In Texas, Buck Rogers meets Daddy Warbucks

The rocket that soared upward from its launching pad in Texas last week was not very long (37 ft.) or, by modern standards, very fancy. The flight of Conestoga I, an arc 192 miles up and 326 miles out over the Gulf of Mexico, was perfect but fleeting, less than eleven minutes from blastoff to splashdown. The dummy payload was just a 1,100-lb. tank of water. Said Donald (“Deke”) Slayton, the former astronaut who was flight director for the launch: “We didn’t have a single anomaly in flight.”

But Conestoga I was itself an anomaly. Never before had a U.S. corporation built and launched its own rocket into space. “Long live free enterprise!” shouted some of the 300 giddy spectators, dozens of them investors in the project, who gathered on a Matagorda Island cow pasture to cheer the takeoff. “It was just a glorious feeling,” said David Hannah Jr., founder and chairman of Space Services Inc. of America (SSI), the two-year-old company that financed (for $2.5 million) and flew the free-enterprise rocket. “We met the objective in picture-book style.”

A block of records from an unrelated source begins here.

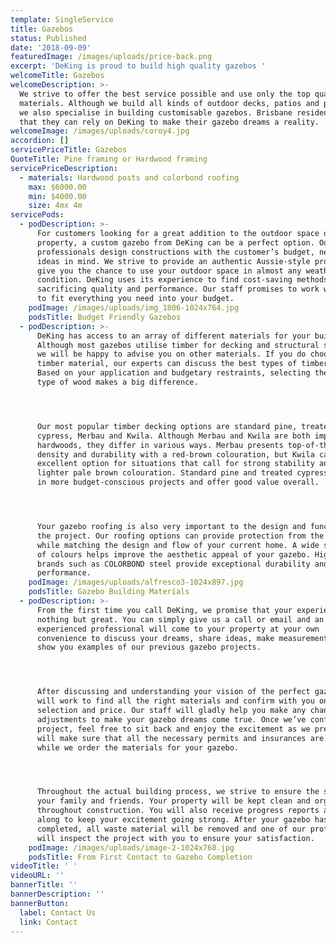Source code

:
 ```yaml
---
template: SingleService
title: Gazebos
status: Published
date: '2018-09-09'
featuredImage: /images/uploads/price-back.png
excerpt: 'DeKing is proud to build high quality gazebos '
welcomeTitle: Gazebos
welcomeDescription: >-
  We strive to offer the best service possible and use only the top quality
  materials. Although we build all kinds of outdoor decks, patios and pergolas,
  we also specialise in building customisable gazebos. Brisbane residents know
  that they can rely on DeKing to make their gazebo dreams a reality.
welcomeImage: /images/uploads/coroy4.jpg
accordion: []
servicePriceTitle: Gazebos
QuoteTitle: Pine framing or Hardwood framing
servicePriceDescription:
  - materials: Hardwood posts and colorbond roofing
    max: $6000.00
    min: $4000.00
    size: 4mx 4m
servicePods:
  - podDescription: >-
      For customers looking for a great addition to the outdoor space on their
      property, a custom gazebo from DeKing can be a perfect option. Our
      professionals design constructions with the customer’s budget, needs and
      ideas in mind. We strive to provide an authentic Aussie-style projects to
      give you the chance to use your outdoor space in almost any weather
      condition. DeKing uses its experience to find cost-saving methods without
      sacrificing quality and performance. Our staff promises to work with you
      to fit everything you need into your budget.
    podImage: /images/uploads/img_1806-1024x764.jpg
    podsTitle: Budget Friendly Gazebos
  - podDescription: >-
      DeKing has access to an array of different materials for your build.
      Although most gazebos utilise timber for decking and structural support,
      we will be happy to advise you on other materials. If you do choose a
      timber material, our experts can discuss the best types of timber to use.
      Based on your application and budgetary restraints, selecting the right
      type of wood makes a big difference.




      Our most popular timber decking options are standard pine, treated
      cypress, Merbau and Kwila. Although Merbau and Kwila are both imported
      hardwoods, they differ in various ways. Merbau presents top-of-the-line
      density and durability with a red-brown colouration, but Kwila can be an
      excellent option for situations that call for strong stability and a
      lighter pale brown colouration. Standard pine and treated cypress are used
      in more budget-conscious projects and offer good value overall.




      Your gazebo roofing is also very important to the design and function of
      the project. Our roofing options can provide protection from the elements
      while matching the design and flow of your current home. A wide selection
      of colours helps improve the aesthetic appeal of your gazebo. High quality
      brands such as COLORBOND steel provide exceptional durability and
      performance.
    podImage: /images/uploads/alfresco3-1024x897.jpg
    podsTitle: Gazebo Building Materials
  - podDescription: >-
      From the first time you call DeKing, we promise that your experience is
      nothing but great. You can simply give us a call or email and an
      experienced professional will come to your property at your own
      convenience to discuss your dreams, share ideas, make measurements and
      show you examples of our previous gazebo projects.




      After discussing and understanding your vision of the perfect gazebo, we
      will work to find all the right materials and confirm with you on
      selection and price. Our staff will gladly help you make any changes or
      adjustments to make your gazebo dreams come true. Once we’ve confirmed the
      project, feel free to sit back and enjoy the excitement as we prepare. We
      will make sure that all the necessary permits and insurances are in place
      while we order the materials for your gazebo.




      Throughout the actual building process, we strive to ensure the safety of
      your family and friends. Your property will be kept clean and organised
      throughout construction. You will also receive progress reports as we move
      along to keep your excitement going strong. After your gazebo has been
      completed, all waste material will be removed and one of our professionals
      will inspect the project with you to ensure your satisfaction.
    podImage: /images/uploads/image-2-1024x768.jpg
    podsTitle: From First Contact to Gazebo Completion
videoTitle: ' '
videoURL: ''
bannerTitle: ''
bannerDescription: ''
bannerButton:
  label: Contact Us
  link: Contact
---
```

Hannah, 60, a wealthy Houston land developer and space buff, had failed on his first try: a year ago, near the same Matagorda launching pad, SSI’s inaugural rocket, built for $1.2 million by a young self-taught engineer, blew up during a test of its liquid-fuel engine. Chastened, Hannah got serious. He hired an experienced California contractor who had built 22 rockets for the Government, got a solid-fuel Minuteman motor from the National Aeronautics and Space Ad ministration (cost: $365,000), and hired Slayton and seven other full-time employees to help.

What once seemed a sci-fi folly is now, by Hannah’s reckoning, a plausible venture. He and his 56 fellow investors in SSI, nearly all oil-industry friends, have already run through $6 million, and must raise at least another $15 million before their venture can earn a cent. The business plan: putting telecommunications and earth-scanning satellites into orbit, at about $5 million a shot, for companies that want a rocket all to themselves or do not want to wait for cheaper space on NASA’S booked-up space shuttle. Hannah says a dozen energy companies are interested (they might conduct geological surveys from space), and SSI hopes to have commercial satellites orbiting two years from now, and monthly launches from a planned Hawaiian pad by 1986.

The SSI investors are confident that the Federal Aviation Administration will formally approve such launches, since the Government seems willing to surrender its U.S. rocket monopoly. Says a NASA official: “We’re happy as hell. We want out of the launch business.”

By comparison with NASA, SSI is a relaxed, unpretentious operation. “Mission control” consists of a few mobile homes, and Hannah’s wife picks up litter around the compound. Last week’s rocket watchers, snacking on shrimp, seemed like typical Texas partygoers. Indeed, said one cheery NASA alumnus, champagne glass in hand:

“You can’t do this at a Government launch site.” The site was, in fact, on a 19,000-acre ranch lent by Oil Mogul Toddie Lee Wynne, 85, one of SSI’s main financial angels, who died a few hours before liftoff. With the, countdown under way, a launching-pad engineer wandered out to Conestoga I and, with a felt-tipped pen, scribbled on the rocket, GOD BLESS YOU, TODDIE LEE WYNNE. You can’t do that at a Government launch site either.